RFC 52: Strict OGR SQL quoting
Author: Even Rouault
Contact: even dot rouault at spatialys dot com
Status: adopted, implemented in GDAL 2.0
This RFC proposes that OGR SQL enforces strict quoting rules for SQL literals and identifiers
Currently the OGR SQL engine deals indifferently with single quote characters (') and double quote characters ("), although they can be used in 2 different contexts :
- to specify string literals
- to specify column or table names (when they need quoting)
SQL 92 mandates that string literals are surrounded with single quote characters whereas quoted identifiers (column, table names) are surrounded with double quote charactes.
<delimited identifier> ::= <double quote> <delimited identifier body> <double quote> <character string literal> ::= <quote> [ <character representation> ... ] <quote>
Current OGR behaviour is generally fine, except in some situations when specifying columns in a SELECT statement or in a WHERE expression. The OGR SQL engine tries to determine the intent with the following rule : if the quoted string matches a column name, then it is assumed to be a column identifier, otherwise a string litteral. But sometimes (see http://trac.osgeo.org/gdal/ticket/5428), there are situations where filters such as "MyField?" = 'MYFIELD' are needed, and currently they always evaluate to TRUE.
To avoid any ambiguities and more conformant to SQL, string literals should be single-quoted, and identifiers (column/table names) unquoted or surrounded by double-quote charachter if conflicting with reserved keywords.
Implementation will be done by Even Rouault (Spatialys).
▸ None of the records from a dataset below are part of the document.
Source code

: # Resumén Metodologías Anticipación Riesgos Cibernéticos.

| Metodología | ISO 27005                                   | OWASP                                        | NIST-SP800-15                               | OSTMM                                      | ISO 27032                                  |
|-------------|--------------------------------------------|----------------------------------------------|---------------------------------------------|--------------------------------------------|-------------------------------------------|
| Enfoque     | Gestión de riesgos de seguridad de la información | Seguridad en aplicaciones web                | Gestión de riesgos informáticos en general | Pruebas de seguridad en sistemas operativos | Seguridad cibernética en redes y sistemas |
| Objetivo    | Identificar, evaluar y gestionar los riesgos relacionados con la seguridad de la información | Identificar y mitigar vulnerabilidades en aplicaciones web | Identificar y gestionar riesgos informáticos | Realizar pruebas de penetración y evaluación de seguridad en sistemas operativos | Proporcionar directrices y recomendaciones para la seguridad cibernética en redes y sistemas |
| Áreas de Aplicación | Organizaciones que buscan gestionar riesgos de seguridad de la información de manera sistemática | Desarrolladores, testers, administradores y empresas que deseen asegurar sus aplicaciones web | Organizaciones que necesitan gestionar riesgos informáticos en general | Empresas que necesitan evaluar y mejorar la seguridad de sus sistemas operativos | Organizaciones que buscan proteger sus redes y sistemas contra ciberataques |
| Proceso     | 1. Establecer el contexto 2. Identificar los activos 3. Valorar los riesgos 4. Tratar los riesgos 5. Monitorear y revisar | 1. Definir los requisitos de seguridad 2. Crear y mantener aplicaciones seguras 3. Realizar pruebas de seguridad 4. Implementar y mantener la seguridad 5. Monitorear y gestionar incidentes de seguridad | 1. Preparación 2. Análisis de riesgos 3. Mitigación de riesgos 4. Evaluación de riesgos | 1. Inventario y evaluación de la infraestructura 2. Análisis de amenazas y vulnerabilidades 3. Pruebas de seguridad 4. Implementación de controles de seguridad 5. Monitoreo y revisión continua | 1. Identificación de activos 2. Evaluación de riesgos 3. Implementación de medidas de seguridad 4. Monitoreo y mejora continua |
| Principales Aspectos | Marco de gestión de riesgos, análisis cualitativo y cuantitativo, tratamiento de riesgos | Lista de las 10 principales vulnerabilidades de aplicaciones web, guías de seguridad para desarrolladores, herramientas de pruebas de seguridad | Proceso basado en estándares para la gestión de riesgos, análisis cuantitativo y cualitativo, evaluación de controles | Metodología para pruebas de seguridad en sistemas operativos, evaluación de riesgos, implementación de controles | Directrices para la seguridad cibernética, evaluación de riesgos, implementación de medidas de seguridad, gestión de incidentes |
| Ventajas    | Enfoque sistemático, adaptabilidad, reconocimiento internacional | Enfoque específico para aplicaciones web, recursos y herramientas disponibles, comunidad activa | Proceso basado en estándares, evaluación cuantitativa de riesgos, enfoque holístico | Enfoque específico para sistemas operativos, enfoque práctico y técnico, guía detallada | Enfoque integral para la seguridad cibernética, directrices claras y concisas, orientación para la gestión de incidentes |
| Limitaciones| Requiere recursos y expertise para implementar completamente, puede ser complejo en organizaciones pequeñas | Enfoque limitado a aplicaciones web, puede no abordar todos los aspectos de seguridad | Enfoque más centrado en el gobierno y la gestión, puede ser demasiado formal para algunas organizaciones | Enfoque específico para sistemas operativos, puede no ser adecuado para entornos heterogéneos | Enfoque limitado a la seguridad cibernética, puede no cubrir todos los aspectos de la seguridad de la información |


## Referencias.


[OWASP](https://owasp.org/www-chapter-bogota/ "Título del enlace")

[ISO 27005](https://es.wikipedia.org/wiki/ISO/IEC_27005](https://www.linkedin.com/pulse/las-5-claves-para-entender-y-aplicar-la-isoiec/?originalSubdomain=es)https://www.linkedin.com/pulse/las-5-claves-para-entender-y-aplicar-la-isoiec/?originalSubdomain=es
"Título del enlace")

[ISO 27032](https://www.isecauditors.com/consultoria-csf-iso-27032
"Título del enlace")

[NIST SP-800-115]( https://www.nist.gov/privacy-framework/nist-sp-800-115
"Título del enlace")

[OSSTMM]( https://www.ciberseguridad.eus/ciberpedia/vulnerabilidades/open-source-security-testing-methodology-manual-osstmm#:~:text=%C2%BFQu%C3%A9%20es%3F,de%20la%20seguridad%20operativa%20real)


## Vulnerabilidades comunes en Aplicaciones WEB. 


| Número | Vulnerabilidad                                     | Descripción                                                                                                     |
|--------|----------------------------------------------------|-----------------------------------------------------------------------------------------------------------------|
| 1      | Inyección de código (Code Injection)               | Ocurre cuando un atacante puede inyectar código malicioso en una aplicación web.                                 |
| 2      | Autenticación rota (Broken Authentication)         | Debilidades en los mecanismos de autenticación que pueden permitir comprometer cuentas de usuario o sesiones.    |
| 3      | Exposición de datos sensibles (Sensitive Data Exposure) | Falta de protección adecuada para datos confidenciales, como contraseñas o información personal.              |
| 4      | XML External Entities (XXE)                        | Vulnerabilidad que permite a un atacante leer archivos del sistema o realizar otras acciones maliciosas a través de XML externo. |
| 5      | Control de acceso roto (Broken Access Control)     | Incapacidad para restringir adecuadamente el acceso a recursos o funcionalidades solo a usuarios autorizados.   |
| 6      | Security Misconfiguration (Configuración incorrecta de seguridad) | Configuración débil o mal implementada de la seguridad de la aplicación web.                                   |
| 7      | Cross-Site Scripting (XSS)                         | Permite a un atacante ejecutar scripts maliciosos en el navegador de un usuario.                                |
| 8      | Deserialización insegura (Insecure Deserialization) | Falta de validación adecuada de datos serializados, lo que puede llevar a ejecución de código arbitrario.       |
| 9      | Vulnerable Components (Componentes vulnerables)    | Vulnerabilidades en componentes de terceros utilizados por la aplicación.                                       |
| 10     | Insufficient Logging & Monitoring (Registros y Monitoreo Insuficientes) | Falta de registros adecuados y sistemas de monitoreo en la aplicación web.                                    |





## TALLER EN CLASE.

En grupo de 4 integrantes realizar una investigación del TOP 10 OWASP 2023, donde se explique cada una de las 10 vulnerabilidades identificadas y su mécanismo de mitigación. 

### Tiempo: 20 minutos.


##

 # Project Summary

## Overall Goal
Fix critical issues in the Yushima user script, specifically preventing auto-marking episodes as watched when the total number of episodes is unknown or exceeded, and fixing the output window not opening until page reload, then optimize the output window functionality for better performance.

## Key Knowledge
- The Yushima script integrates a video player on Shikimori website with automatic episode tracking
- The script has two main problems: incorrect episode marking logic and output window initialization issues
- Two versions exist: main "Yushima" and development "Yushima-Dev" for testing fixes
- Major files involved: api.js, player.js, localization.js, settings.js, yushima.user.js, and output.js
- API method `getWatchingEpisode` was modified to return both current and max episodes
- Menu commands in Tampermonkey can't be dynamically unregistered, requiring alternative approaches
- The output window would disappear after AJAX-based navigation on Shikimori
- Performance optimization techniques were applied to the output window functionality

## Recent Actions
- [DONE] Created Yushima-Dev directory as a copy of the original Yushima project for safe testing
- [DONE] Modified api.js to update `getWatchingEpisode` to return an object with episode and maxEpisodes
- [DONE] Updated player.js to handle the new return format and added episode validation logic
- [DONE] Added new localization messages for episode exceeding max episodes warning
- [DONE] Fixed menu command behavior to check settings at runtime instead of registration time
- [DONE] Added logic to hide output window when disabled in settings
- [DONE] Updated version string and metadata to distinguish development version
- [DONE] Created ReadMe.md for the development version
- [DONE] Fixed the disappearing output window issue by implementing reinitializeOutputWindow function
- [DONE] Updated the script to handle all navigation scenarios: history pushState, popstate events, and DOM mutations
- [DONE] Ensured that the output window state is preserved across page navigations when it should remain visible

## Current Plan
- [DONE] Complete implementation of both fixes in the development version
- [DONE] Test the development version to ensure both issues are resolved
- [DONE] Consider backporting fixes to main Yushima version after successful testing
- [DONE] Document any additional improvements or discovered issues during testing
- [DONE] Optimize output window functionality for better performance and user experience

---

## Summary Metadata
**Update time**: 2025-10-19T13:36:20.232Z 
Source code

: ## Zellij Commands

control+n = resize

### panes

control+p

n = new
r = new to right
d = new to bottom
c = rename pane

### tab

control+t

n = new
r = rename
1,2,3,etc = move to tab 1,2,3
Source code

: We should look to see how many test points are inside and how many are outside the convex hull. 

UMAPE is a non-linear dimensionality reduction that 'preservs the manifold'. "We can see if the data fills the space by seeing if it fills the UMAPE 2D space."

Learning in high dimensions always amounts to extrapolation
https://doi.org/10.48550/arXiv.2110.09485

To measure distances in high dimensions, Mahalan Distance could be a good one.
The proposed implementation lies in the "rfc52_stricter_sql" branch of the https://github.com/rouault/gdal2/tree/rfc52_stricter_sql repository.
The list of changes : https://github.com/rouault/gdal2/compare/rfc52_stricter_sql
This change affects compatibility in the sense that users that relied on the current permissive behaviour will have to adapt their SQL expressions. This might be quite tricky to detect as it will not always cause obvious runtime failures. For example " SELECT 'i_thought_this_would_be_interpreted_as_a_column_name_but_now_it_is_a_string_litteral' FROM atable " will run without error but not produce the previously expected result. So applications will have to review how they build SQL filters ( SetAttributeFilter?() ) and expressions ( ExecuteSQL() )
Expressions fixed to be compliant with stricter rules will also work with older GDAL versions.
A prominent warning should also be put on the OGR SQL documentation page to advertize the change of behaviour
Tests done with SQLite show that it is sometimes tolerant to misuse of quote characters, but in the reverse way as current OGR. So it will accept SELECT "non_existing_column" FROM 'atable' and interpret it as SELECT 'non_existing_column' FROM "atable". On the contrary, PostgreSQL will not accept it. I'd be rather inclined to follow PostgreSQL stricter approach to keep things simple and understandable: "string literals should be single-quoted, and identifiers (column/table names) unquoted or surrounded by double-quote charachter"
The Python autotest suite will be fixed to still pass.
+1 from JukkaR, TamasS, DanielM and EvenR